◆ EXERCISE
As you work through the listing below, copy each line exactly and drop the images.

◆ DATA EXCERPTS
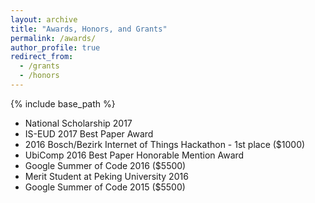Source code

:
 ```yaml
---
layout: archive
title: "Awards, Honors, and Grants"
permalink: /awards/
author_profile: true
redirect_from:
  - /grants
  - /honors
---
```


{% include base_path %}

+ National Scholarship 2017
+ IS-EUD 2017 Best Paper Award
+ 2016 Bosch/Bezirk Internet of Things Hackathon - 1st place ($1000)
+ UbiComp 2016 Best Paper Honorable Mention Award
+ Google Summer of Code 2016 ($5500)
+ Merit Student at Peking University 2016
+ Google Summer of Code 2015 ($5500)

◆ ANSWER FOR THE TASK
Source code

:
 ```yaml
---
layout: archive
title: "Awards, Honors, and Grants"
permalink: /awards/
author_profile: true
redirect_from:
  - /grants
  - /honors
---
```


{% include base_path %}

+ National Scholarship 2017
+ IS-EUD 2017 Best Paper Award
+ 2016 Bosch/Bezirk Internet of Things Hackathon - 1st place ($1000)
+ UbiComp 2016 Best Paper Honorable Mention Award
+ Google Summer of Code 2016 ($5500)
+ Merit Student at Peking University 2016
+ Google Summer of Code 2015 ($5500)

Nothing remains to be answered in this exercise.